This example shows to calculate the forces and moments of a Cessna 182.

[C182,CruiseState] = astC182();
[F,M] = forcesAndMoments(C182, CruiseState)
F = 3×1

    0.0992
         0
    0.1024


M = 3×1

         0
 -125.7803
         0
Open Live Script

Create and set up dynamic behavior and the current state for an Aero.FixedWing object aircraft.

Create a fixed-wing object. 

aircraft = Aero.FixedWing()
aircraft = 
  FixedWing with properties:

        ReferenceArea: 0
        ReferenceSpan: 0
      ReferenceLength: 0
         Coefficients: [1×1 Aero.FixedWing.Coefficient]
     DegreesOfFreedom: "6DOF"
             Surfaces: [1×0 Aero.FixedWing.Surface]
              Thrusts: [1×0 Aero.FixedWing.Thrust]
          AspectRatio: NaN
           Properties: [1×1 Aero.Aircraft.Properties]
           UnitSystem: "Metric"
    TemperatureSystem: "Kelvin"
          AngleSystem: "Radians"

Define the reference area, span, and length. These quantities are used to compute forces and moments from nondimensional coefficients.
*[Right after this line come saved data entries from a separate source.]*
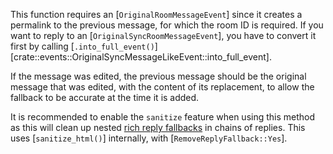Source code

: <!-- Keep this comment so the content is always included as a new paragraph -->
This function requires an [`OriginalRoomMessageEvent`] since it creates a permalink to
the previous message, for which the room ID is required. If you want to reply to an
[`OriginalSyncRoomMessageEvent`], you have to convert it first by calling
[`.into_full_event()`][crate::events::OriginalSyncMessageLikeEvent::into_full_event].

If the message was edited, the previous message should be the original message that was edited,
with the content of its replacement, to allow the fallback to be accurate at the time it is added.

It is recommended to enable the `sanitize` feature when using this method as this will
clean up nested [rich reply fallbacks] in chains of replies. This uses [`sanitize_html()`]
internally, with [`RemoveReplyFallback::Yes`].

[rich reply fallbacks]: https://spec.matrix.org/v1.2/client-server-api/#fallbacks-for-rich-replies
aircraft.ReferenceArea = 16;
aircraft.ReferenceSpan = 11;
aircraft.ReferenceLength = 1.5
aircraft = 
  FixedWing with properties:

        ReferenceArea: 16
        ReferenceSpan: 11
      ReferenceLength: 1.5000
         Coefficients: [1×1 Aero.FixedWing.Coefficient]
     DegreesOfFreedom: "6DOF"
             Surfaces: [1×0 Aero.FixedWing.Surface]
              Thrusts: [1×0 Aero.FixedWing.Thrust]
          AspectRatio: 7.5625
           Properties: [1×1 Aero.Aircraft.Properties]
           UnitSystem: "Metric"
    TemperatureSystem: "Kelvin"
          AngleSystem: "Radians"

To define the aircraft dynamic behavior, set lift and drag coefficients.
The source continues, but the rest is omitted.